**SOURCE MATERIAL:**
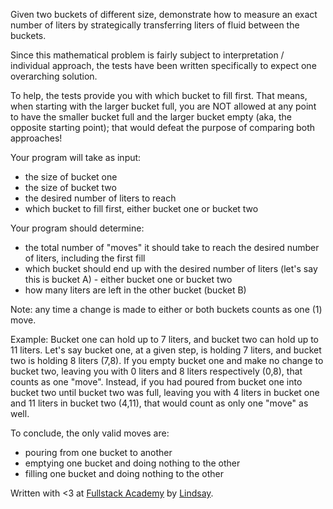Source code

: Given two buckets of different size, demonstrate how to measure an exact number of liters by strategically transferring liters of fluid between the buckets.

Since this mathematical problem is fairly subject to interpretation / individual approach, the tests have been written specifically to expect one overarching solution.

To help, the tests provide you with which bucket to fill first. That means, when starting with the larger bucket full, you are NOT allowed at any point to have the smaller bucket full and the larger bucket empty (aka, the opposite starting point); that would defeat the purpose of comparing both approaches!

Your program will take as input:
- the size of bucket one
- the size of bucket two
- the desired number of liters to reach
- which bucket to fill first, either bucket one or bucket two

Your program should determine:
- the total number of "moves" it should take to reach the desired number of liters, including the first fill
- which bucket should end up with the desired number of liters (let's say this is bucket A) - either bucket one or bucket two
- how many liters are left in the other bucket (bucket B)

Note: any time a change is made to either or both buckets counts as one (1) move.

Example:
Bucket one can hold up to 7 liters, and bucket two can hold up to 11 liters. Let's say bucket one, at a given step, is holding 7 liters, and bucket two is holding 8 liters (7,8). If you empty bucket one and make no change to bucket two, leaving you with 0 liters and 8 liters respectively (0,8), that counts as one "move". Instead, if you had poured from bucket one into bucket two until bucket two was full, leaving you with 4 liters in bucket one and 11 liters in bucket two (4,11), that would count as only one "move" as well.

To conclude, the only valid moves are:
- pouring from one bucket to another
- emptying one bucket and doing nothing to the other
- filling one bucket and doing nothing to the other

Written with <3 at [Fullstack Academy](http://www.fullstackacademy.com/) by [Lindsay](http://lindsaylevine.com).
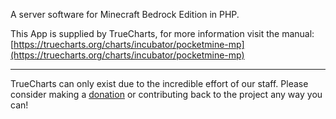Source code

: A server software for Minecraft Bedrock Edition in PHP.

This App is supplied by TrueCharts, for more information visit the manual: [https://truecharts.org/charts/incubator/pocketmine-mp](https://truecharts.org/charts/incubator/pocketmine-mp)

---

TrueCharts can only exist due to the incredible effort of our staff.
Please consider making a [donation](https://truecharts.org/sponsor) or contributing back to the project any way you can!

==

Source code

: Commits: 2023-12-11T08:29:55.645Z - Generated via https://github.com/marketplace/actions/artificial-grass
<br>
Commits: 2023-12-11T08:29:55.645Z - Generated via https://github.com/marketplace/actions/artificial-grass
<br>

* * *

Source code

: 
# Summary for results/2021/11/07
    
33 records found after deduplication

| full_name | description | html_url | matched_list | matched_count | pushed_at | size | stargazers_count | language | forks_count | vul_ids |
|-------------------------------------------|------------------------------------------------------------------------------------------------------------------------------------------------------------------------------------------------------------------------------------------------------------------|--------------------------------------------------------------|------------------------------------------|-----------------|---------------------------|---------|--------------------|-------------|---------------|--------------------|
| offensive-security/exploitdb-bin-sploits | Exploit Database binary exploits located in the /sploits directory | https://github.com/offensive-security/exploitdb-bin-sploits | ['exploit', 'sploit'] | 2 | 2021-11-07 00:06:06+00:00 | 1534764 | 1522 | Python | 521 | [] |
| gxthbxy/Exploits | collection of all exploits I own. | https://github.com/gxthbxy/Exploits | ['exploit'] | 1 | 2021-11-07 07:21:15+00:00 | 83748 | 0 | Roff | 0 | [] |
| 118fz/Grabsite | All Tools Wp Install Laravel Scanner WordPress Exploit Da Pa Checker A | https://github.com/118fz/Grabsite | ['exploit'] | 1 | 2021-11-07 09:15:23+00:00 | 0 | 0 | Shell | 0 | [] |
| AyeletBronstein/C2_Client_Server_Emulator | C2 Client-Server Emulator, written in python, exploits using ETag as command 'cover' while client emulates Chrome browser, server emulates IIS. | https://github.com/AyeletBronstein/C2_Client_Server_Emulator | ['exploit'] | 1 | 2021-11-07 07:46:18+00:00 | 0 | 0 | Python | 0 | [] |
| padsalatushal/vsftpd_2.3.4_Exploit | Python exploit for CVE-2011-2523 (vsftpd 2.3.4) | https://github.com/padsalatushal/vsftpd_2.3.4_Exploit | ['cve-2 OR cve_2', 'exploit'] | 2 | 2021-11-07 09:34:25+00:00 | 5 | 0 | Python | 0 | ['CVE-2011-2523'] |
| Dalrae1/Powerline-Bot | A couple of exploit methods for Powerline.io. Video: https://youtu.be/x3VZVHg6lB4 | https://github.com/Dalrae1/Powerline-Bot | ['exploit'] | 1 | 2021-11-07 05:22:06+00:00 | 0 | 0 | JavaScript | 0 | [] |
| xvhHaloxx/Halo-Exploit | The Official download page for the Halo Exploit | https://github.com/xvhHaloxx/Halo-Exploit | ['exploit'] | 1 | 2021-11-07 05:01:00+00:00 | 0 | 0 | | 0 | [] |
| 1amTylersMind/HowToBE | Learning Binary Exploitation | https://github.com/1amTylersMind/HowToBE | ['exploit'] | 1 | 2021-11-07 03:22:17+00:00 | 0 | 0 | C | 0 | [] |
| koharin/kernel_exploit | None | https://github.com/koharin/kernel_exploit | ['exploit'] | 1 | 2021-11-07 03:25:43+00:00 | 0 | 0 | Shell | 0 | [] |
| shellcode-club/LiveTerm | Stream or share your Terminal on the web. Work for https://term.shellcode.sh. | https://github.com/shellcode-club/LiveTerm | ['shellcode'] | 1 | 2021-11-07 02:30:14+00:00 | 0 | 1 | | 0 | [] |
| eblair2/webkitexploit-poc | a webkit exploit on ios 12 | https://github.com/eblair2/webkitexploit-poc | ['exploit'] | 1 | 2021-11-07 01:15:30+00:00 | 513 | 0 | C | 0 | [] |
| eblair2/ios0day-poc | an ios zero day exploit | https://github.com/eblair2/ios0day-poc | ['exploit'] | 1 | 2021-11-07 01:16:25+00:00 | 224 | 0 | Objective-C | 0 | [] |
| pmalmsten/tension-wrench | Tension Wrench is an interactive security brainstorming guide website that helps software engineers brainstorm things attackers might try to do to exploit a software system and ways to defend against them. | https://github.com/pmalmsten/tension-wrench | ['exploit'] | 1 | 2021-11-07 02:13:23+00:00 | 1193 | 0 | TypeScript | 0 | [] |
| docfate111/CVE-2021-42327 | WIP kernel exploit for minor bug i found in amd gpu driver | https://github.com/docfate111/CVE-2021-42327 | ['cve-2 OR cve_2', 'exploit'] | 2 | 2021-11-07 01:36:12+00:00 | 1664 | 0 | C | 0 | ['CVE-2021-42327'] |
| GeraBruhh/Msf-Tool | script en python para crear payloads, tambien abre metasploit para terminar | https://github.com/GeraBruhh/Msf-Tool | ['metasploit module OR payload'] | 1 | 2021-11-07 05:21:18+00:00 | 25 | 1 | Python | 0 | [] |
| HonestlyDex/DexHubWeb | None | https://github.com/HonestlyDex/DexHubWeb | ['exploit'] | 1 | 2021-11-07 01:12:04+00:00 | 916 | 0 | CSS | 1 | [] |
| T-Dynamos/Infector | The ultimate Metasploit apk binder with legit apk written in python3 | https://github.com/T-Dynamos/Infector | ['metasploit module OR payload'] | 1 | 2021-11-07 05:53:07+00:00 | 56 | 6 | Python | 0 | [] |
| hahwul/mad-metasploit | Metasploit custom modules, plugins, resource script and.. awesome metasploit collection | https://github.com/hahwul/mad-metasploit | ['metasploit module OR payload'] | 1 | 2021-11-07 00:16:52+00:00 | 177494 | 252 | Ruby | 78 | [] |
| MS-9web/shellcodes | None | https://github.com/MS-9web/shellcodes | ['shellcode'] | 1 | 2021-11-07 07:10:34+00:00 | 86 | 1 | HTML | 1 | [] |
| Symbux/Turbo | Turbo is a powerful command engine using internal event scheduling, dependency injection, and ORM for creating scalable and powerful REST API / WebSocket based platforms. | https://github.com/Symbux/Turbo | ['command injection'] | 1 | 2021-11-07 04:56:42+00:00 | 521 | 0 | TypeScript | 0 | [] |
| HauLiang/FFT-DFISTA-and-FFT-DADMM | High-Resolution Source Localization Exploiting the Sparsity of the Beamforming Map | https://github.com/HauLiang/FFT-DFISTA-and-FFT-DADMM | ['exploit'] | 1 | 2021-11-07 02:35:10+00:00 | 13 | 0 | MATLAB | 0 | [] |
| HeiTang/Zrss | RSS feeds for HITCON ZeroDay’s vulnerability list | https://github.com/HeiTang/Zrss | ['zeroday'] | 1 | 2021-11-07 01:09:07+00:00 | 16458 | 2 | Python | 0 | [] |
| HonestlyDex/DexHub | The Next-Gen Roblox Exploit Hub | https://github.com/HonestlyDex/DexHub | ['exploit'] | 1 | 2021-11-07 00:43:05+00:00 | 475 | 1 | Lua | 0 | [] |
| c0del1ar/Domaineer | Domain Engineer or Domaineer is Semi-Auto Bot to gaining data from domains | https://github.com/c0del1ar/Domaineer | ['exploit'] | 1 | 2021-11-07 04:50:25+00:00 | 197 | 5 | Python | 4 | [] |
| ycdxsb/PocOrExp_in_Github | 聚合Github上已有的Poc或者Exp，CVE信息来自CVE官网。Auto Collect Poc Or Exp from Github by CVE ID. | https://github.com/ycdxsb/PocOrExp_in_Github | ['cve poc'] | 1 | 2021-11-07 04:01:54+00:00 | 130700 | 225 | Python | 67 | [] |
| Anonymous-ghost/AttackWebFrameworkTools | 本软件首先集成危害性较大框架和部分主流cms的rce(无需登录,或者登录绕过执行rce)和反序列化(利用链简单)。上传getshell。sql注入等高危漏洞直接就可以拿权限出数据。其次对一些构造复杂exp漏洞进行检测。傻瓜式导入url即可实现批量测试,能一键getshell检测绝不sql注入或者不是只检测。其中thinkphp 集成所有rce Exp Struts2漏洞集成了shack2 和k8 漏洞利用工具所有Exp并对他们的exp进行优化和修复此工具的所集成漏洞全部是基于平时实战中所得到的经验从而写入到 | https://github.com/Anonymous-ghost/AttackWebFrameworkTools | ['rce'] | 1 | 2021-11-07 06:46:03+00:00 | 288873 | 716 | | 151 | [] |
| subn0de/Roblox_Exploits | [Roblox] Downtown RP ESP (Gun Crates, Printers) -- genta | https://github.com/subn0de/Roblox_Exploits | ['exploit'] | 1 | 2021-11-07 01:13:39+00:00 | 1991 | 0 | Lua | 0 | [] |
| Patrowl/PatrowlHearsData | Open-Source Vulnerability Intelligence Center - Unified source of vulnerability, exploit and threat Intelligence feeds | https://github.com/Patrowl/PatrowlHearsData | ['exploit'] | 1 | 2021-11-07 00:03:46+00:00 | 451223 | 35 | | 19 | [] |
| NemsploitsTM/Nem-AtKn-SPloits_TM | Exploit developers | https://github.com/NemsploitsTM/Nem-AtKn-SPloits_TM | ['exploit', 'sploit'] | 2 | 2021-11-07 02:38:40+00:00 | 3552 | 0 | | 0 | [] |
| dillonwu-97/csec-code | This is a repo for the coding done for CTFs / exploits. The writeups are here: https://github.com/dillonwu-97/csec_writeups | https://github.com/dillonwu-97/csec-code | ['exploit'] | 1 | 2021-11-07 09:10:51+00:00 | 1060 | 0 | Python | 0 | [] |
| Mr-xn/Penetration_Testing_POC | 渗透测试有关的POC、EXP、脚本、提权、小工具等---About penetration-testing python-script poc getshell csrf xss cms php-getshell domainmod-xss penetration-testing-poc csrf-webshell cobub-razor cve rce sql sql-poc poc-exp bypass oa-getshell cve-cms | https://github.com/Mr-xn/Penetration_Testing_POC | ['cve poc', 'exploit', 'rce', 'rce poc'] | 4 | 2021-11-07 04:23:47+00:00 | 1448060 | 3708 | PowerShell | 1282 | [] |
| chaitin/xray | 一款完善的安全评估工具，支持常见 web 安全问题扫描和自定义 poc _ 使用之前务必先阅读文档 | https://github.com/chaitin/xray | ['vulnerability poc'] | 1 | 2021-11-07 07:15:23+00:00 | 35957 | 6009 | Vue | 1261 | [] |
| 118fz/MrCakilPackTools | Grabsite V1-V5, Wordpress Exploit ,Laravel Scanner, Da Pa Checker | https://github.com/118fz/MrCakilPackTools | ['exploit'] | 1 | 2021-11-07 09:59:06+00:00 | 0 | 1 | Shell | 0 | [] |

**THE PROBLEM:**
From the entries above, print the lines beginning at the one with "Roff | 0 | [] |" and stopping after the one with "xvhHaloxx/Halo-Exploit | The", exactly as written and with nothing else.

**EXERCISE OUTPUT:**
| gxthbxy/Exploits | collection of all exploits I own. | https://github.com/gxthbxy/Exploits | ['exploit'] | 1 | 2021-11-07 07:21:15+00:00 | 83748 | 0 | Roff | 0 | [] |
| 118fz/Grabsite | All Tools Wp Install Laravel Scanner WordPress Exploit Da Pa Checker A | https://github.com/118fz/Grabsite | ['exploit'] | 1 | 2021-11-07 09:15:23+00:00 | 0 | 0 | Shell | 0 | [] |
| AyeletBronstein/C2_Client_Server_Emulator | C2 Client-Server Emulator, written in python, exploits using ETag as command 'cover' while client emulates Chrome browser, server emulates IIS. | https://github.com/AyeletBronstein/C2_Client_Server_Emulator | ['exploit'] | 1 | 2021-11-07 07:46:18+00:00 | 0 | 0 | Python | 0 | [] |
| padsalatushal/vsftpd_2.3.4_Exploit | Python exploit for CVE-2011-2523 (vsftpd 2.3.4) | https://github.com/padsalatushal/vsftpd_2.3.4_Exploit | ['cve-2 OR cve_2', 'exploit'] | 2 | 2021-11-07 09:34:25+00:00 | 5 | 0 | Python | 0 | ['CVE-2011-2523'] |
| Dalrae1/Powerline-Bot | A couple of exploit methods for Powerline.io. Video: https://youtu.be/x3VZVHg6lB4 | https://github.com/Dalrae1/Powerline-Bot | ['exploit'] | 1 | 2021-11-07 05:22:06+00:00 | 0 | 0 | JavaScript | 0 | [] |
| xvhHaloxx/Halo-Exploit | The Official download page for the Halo Exploit | https://github.com/xvhHaloxx/Halo-Exploit | ['exploit'] | 1 | 2021-11-07 05:01:00+00:00 | 0 | 0 | | 0 | [] |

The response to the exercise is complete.